書店さんも「やっぱり1冊引っ張ってくれるのがあると、気分が全然違うよね」と話されるようにうれしそう。それにしてもエッセイが売れない昨今、これがベストセラーになるというは、依然強力な村上春樹人気を証明しているのだろう。まさに文芸書業界では、神様仏様村上春樹様って感じか。できることなら、本の雑誌社からも本を出してくれないかなぁ。そのためだったら発行人の浜本も走るのではなかろうか。

また『ザ・シークレット』ロング・バーツ(角川書店)も海外で800万部も売れているとかで、書店さんは『ダ・ヴィンチ・コード』の再来か、なんて期待を寄せている。何部発注すればいいかなぁ…なんて相談されたが、そんなこと二桁の注文しかいただいたことのない僕には到底わからない。
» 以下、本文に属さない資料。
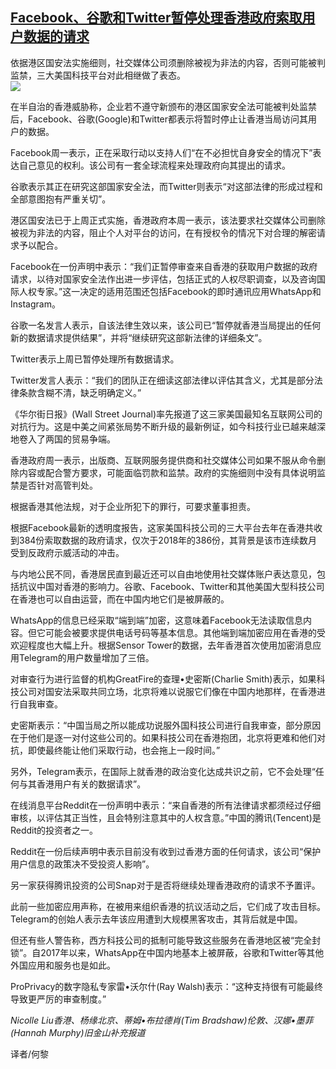 <!--1594111889000-->
[Facebook、谷歌和Twitter暂停处理香港政府索取用户数据的请求](https://cn.ft.com/story/001088439?full=y)
------

<div></div><div class="story-lead">依据港区国安法实施细则，社交媒体公司须删除被视为非法的内容，否则可能被判监禁，三大美国科技平台对此相继做了表态。</div><div class=" story-image image"><img src="https://thumbor.ftacademy.cn/unsafe/1340x754/https://thumbor.ftacademy.cn/unsafe/picture/5/000096965_piclink.jpg"></div><div class="story-body"><div id="story-body-container"><p>在半自治的香港威胁称，企业若不遵守新颁布的港区国家安全法可能被判处监禁后，Facebook、谷歌(Google)和Twitter都表示将暂时停止让香港当局访问其用户的数据。</p><p>Facebook周一表示，正在采取行动以支持人们“在不必担忧自身安全的情况下”表达自己意见的权利。该公司有一套全球流程来处理政府向其提出的请求。</p><p>谷歌表示其正在研究这部国家安全法，而Twitter则表示“对这部法律的形成过程和全部意图抱有严重关切”。</p><p>港区国安法已于上周正式实施，香港政府本周一表示，该法要求社交媒体公司删除被视为非法的内容，阻止个人对平台的访问，在有授权令的情况下对合理的解密请求予以配合。</p><div  data-o-ads-name="mpu-middle1" class="o-ads in-article-advert" data-o-ads-formats-default="false"  data-o-ads-formats-small="FtcMobileMpu"  data-o-ads-formats-medium="FtcMpu" data-o-ads-formats-large="FtcMpu" data-o-ads-formats-extra="FtcMpu" data-o-ads-targeting="cnpos=middle1;" data-cy='[{"devices":["PC","iPhoneWeb","AndroidWeb","iPhoneApp","AndroidApp"],"pattern":"MPU","position":"Middle1","container":"mpuInStory"}]'></div><p>Facebook在一份声明中表示：“我们正暂停审查来自香港的获取用户数据的政府请求，以待对国家安全法作出进一步评估，包括正式的人权尽职调查，以及咨询国际人权专家。”这一决定的适用范围还包括Facebook的即时通讯应用WhatsApp和Instagram。</p><p>谷歌一名发言人表示，自该法律生效以来，该公司已“暂停就香港当局提出的任何新的数据请求提供结果”，并将“继续研究这部新法律的详细条文”。</p><p>Twitter表示上周已暂停处理所有数据请求。</p><p>Twitter发言人表示：“我们的团队正在细读这部法律以评估其含义，尤其是部分法律条款含糊不清，缺乏明确定义。”</p><p>《华尔街日报》(Wall Street Journal)率先报道了这三家美国最知名互联网公司的对抗行为。这是中美之间紧张局势不断升级的最新例证，如今科技行业已越来越深地卷入了两国的贸易争端。</p><p>香港政府周一表示，出版商、互联网服务提供商和社交媒体公司如果不服从命令删除内容或配合警方要求，可能面临罚款和监禁。政府的实施细则中没有具体说明监禁是否针对高管判处。</p><div data-o-ads-name="mpu-middle2" class="o-ads in-article-advert" data-o-ads-formats-default="false"  data-o-ads-formats-small="FtcMobileMpu"  data-o-ads-formats-medium="false" data-o-ads-formats-large="false" data-o-ads-formats-extra="false" data-o-ads-targeting="cnpos=middle2;" data-cy='[{"devices":["iPhoneWeb","AndroidWeb","iPhoneApp","AndroidApp"],"pattern":"MPU","position":"Middle2","container":"mpuInStory"}]'></div><p>根据香港其他法规，对于企业所犯下的罪行，可要求董事担责。</p><p>根据Facebook最新的透明度报告，这家美国科技公司的三大平台去年在香港共收到384份索取数据的政府请求，仅次于2018年的386份，其背景是该市连续数月受到反政府示威活动的冲击。</p><p>与内地公民不同，香港居民直到最近还可以自由地使用社交媒体账户表达意见，包括抗议中国对香港的影响力。谷歌、Facebook、Twitter和其他美国大型科技公司在香港也可以自由运营，而在中国内地它们是被屏蔽的。</p><p>WhatsApp的信息已经采取“端到端”加密，这意味着Facebook无法读取信息内容。但它可能会被要求提供电话号码等基本信息。其他端到端加密应用在香港的受欢迎程度也大幅上升。根据Sensor Tower的数据，去年香港首次使用加密消息应用Telegram的用户数量增加了三倍。</p><p>对审查行为进行监督的机构GreatFire的查理•史密斯(Charlie Smith)表示，如果科技公司对国安法采取共同立场，北京将难以说服它们像在中国内地那样，在香港进行自我审查。</p><div data-o-ads-name="mpu-middle3" class="o-ads in-article-advert" data-o-ads-formats-default="false"  data-o-ads-formats-small="FtcMobileMpu"  data-o-ads-formats-medium="false" data-o-ads-formats-large="false" data-o-ads-formats-extra="false" data-o-ads-targeting="cnpos=middle3;" data-cy='[{"devices":["iPhoneWeb","AndroidWeb","iPhoneApp","AndroidApp"],"pattern":"MPU","position":"Middle3","container":"mpuInStory"}]'></div><p>史密斯表示：“中国当局之所以能成功说服外国科技公司进行自我审查，部分原因在于他们是逐一对付这些公司的。如果科技公司在香港抱团，北京将更难和他们对抗，即使最终能让他们采取行动，也会拖上一段时间。”</p><p>另外，Telegram表示，在国际上就香港的政治变化达成共识之前，它不会处理“任何与其香港用户有关的数据请求”。</p><p>在线消息平台Reddit在一份声明中表示：“来自香港的所有法律请求都须经过仔细审核，以评估其正当性，且会特别注意其中的人权含意。”中国的腾讯(Tencent)是Reddit的投资者之一。</p><p>Reddit在一份后续声明中表示目前没有收到过香港方面的任何请求，该公司“保护用户信息的政策决不受投资人影响”。</p><p>另一家获得腾讯投资的公司Snap对于是否将继续处理香港政府的请求不予置评。</p><div data-o-ads-name="mpu-middle4" class="o-ads in-article-advert" data-o-ads-formats-default="false"  data-o-ads-formats-small="FtcMobileMpu"  data-o-ads-formats-medium="false" data-o-ads-formats-large="false" data-o-ads-formats-extra="false" data-o-ads-targeting="cnpos=middle4;" data-cy='[{"devices":["iPhoneWeb","AndroidWeb","iPhoneApp","AndroidApp"],"pattern":"MPU","position":"Middle4","container":"mpuInStory"}]'></div><p>此前一些加密应用声称，在被用来组织香港的抗议活动之后，它们成了攻击目标。Telegram的创始人表示去年该应用遭到大规模黑客攻击，其背后就是中国。</p><p>但还有些人警告称，西方科技公司的抵制可能导致这些服务在香港地区被“完全封锁”。自2017年以来，WhatsApp在中国内地基本上被屏蔽，谷歌和Twitter等其他外国应用和服务也是如此。</p><p>ProPrivacy的数字隐私专家雷•沃尔什(Ray Walsh)表示：“这种支持很有可能最终导致更严厉的审查制度。”</p><p><i>Nicolle Liu香港、杨缘北京、蒂姆•布拉德肖(Tim Bradshaw)伦敦、汉娜•墨菲(Hannah Murphy)旧金山补充报道</i></p><p>译者/何黎</p></div><div class="clearfloat"></div></div>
上陸といえば、来月は「ミシュラン」日本版が発売で、こちらもとある書店さんで、4桁の発注でも足りないかも…なんて心配されるほどの大物。これが出たあとは料理書の本もミシュランで三つ星シェフの料理ブックとかいっぱい出るのかな。

思わず会社に帰って「本屋ミシュラン」とか「作家ミシュラン」とか「書評家ミシュラン」とか作りましょうよと企画を出したが一切無視されてしまった。

それにしても年末を控え、書店さんは強力な新刊を前に、ドキドキしている様子。そういうなかを営業で廻るチビ出版社の営業も何だか楽しくなってくる。やっぱり本が売れるってうれしい。うちの『翻訳文学ブックカフェ2』とこれから出る沢野さんの画集『スケッチブック』も売れてくれると、よりうれしいんだけど。